Exhibition Reviews | Visual Arts

A Grotesque Grace: Elizabeth Malaska at UMOCA

Elizabeth Malaska’s painting depicting three women gathered before a table holding a gray vase, a small bronze horse, and a pair of deep blue objects. The figures’ elongated faces and blurred, painterly features merge with green and flesh tones, giving them an eerie, statuesque quality. Their long, reflective hair and layered garments create a sense of ritual or mystery against the simplified, glowing background.

Elizabeth Malaska, “Oracle,” 2024, oil and Flashe on linen-wrapped panel, 36 x 43 in.

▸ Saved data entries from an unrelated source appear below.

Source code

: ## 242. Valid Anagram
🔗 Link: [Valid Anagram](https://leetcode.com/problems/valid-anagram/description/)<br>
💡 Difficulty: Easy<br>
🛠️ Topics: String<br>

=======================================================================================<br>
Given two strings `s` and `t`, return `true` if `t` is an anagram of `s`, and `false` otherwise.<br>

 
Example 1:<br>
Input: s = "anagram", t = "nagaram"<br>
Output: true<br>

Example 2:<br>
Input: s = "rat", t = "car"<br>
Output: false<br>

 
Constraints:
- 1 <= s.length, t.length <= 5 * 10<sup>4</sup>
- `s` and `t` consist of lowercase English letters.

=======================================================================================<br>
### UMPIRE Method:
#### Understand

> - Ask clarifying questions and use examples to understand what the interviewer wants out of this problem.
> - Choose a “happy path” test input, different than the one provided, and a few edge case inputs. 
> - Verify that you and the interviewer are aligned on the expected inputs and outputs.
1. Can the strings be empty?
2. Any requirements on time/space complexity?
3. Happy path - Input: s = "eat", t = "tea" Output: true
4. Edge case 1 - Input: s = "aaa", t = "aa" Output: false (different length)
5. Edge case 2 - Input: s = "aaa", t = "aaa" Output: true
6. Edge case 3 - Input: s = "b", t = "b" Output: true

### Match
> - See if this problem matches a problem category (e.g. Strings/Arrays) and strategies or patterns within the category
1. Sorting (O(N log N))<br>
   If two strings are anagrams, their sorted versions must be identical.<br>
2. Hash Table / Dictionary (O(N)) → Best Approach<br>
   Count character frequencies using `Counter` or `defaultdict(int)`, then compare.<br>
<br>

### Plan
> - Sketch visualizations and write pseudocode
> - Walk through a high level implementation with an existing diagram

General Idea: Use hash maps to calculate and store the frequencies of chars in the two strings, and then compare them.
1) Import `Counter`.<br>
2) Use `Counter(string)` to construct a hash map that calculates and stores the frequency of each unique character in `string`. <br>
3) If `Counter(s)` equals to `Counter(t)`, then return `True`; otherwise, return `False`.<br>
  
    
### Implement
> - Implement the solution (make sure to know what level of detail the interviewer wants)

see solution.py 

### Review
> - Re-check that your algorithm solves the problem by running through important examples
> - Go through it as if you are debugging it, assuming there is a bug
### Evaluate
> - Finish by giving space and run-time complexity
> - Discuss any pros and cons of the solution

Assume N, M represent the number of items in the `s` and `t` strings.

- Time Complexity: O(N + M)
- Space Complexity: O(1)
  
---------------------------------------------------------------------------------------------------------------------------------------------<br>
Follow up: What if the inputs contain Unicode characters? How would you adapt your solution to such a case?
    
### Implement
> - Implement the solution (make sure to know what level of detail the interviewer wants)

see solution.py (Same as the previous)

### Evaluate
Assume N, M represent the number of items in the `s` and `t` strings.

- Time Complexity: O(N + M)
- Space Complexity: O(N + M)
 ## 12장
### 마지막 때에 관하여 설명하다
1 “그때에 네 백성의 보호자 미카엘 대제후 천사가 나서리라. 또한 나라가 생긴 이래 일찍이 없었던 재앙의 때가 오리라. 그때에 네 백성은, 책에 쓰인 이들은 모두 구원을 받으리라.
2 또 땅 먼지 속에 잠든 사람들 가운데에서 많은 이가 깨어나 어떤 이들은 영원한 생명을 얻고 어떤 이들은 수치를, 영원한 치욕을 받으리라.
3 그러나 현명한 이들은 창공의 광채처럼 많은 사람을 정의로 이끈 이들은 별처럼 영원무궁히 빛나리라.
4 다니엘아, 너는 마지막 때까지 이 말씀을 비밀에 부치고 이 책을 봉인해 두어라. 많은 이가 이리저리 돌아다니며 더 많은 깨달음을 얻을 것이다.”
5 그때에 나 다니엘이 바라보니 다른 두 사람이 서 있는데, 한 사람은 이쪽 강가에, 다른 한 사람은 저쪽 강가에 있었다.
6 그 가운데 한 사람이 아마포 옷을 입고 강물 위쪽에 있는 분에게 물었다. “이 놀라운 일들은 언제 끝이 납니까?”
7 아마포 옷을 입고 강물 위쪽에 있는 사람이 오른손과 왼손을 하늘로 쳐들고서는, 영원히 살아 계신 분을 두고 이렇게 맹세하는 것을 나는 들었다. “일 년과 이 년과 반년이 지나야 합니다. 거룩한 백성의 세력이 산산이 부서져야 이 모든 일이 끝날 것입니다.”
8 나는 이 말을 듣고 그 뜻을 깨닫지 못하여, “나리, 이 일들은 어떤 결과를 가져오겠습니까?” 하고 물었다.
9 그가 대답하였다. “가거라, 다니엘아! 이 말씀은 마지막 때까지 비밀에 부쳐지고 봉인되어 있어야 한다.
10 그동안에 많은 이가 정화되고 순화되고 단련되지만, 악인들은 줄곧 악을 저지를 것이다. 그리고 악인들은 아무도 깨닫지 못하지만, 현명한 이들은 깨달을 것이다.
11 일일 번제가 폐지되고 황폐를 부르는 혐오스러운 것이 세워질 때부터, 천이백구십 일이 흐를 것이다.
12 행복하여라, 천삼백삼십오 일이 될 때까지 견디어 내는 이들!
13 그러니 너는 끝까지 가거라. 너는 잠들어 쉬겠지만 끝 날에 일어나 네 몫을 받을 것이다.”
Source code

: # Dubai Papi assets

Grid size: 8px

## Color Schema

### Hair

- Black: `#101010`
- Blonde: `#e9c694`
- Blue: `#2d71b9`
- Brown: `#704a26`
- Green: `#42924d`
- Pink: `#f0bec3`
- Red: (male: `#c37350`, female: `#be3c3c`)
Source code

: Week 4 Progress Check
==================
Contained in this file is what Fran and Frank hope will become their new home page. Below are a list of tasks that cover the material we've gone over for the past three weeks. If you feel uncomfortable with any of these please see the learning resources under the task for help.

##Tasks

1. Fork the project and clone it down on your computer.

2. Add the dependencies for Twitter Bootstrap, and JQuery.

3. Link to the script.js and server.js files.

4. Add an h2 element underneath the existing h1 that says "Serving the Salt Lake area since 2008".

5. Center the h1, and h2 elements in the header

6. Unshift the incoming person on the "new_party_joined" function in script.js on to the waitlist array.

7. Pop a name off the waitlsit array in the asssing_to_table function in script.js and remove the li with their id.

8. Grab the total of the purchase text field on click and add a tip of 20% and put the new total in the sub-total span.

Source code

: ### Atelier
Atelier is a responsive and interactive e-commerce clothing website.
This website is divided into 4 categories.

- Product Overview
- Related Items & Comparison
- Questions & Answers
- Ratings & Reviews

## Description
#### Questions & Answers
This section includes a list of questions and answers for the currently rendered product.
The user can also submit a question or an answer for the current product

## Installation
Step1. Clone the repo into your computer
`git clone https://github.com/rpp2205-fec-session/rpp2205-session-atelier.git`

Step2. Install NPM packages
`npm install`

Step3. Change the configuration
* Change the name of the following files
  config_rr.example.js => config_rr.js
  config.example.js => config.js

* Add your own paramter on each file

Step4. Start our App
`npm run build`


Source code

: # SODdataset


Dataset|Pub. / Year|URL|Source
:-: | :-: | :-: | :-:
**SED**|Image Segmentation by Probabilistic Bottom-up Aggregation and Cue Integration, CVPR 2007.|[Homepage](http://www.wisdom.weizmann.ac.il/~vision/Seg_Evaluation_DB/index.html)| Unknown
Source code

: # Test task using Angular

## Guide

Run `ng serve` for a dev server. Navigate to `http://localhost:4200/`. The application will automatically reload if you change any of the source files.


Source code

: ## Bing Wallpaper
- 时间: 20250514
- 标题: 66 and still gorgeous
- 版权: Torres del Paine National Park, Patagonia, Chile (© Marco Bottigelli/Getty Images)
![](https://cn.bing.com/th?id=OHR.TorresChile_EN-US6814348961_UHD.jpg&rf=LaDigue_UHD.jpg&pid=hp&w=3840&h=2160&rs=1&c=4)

On walking into the Street Gallery at UMOCA and seeing the paintings of Elizabeth Malaska for the first time, they just might appear—and there may be no more accurate word—grotesque. Consider “Oracle,” which is the closest to the entrance. Three women sit close, their backs to a table on which are set out a small statue of a horse, a flowerpot that resembles an inkwell and a large vase that somehow fails to connect to its shadow. Ah, but the women … the one on the left has no face, though on her bodice are faint images of a face and what might be a place setting. An unaccounted-for hand shows up at her side, while her own arm displays some strange textures. The woman in the center is perhaps the most normal, though her sleeve makes no sense. And the woman on the right, while she may suggest Mona Lisa, is the most well lit, allowing her facial asymmetry to be seen. (It must be said that some viewers will enjoy these images right from the first sight.)

There is also something about the way all this is painted that tells an experienced viewer it isn’t a sign of inadequate practice. Aside from the notice that this is the 2025 Catherine Doctorow Prize for Contemporary Painting exhibition, there is the matter of control. Not only do the choices seem solid, but on advancing further among the nine paintings, four in one room and five in the other, there is incontrovertible evidence of Malaska’s gifts. For example, while her figures, all women, may be troubling, the animals that accompany them are often among the most exquisite work to grace this venue in some time. Further, the accessories that all-but overflow these interiors scenes are often equally well rendered. So the question might be, why the women? In the answer lies an explanation for why these inventions—and inventions is definitely the only word that fits here—are so necessary for this artist at this time, and arguably for her audience and the art of painting as well.

A surreal painting by Elizabeth Malaska depicting a nude woman emerging from the birth canal of a cow. The two figures rest on a colorful diamond-patterned blanket set on grass, with a glowing yellow background. The cow’s body is rendered in realistic detail, while the woman’s form is painted in loose, expressive strokes, blending flesh tones with painterly abstraction.

Elizabeth Malaska, “Delivered (Among the Meadow Grass),” 2022, oil, Flashe and pencil on canvas-wrapped panel, 60 x 48 in.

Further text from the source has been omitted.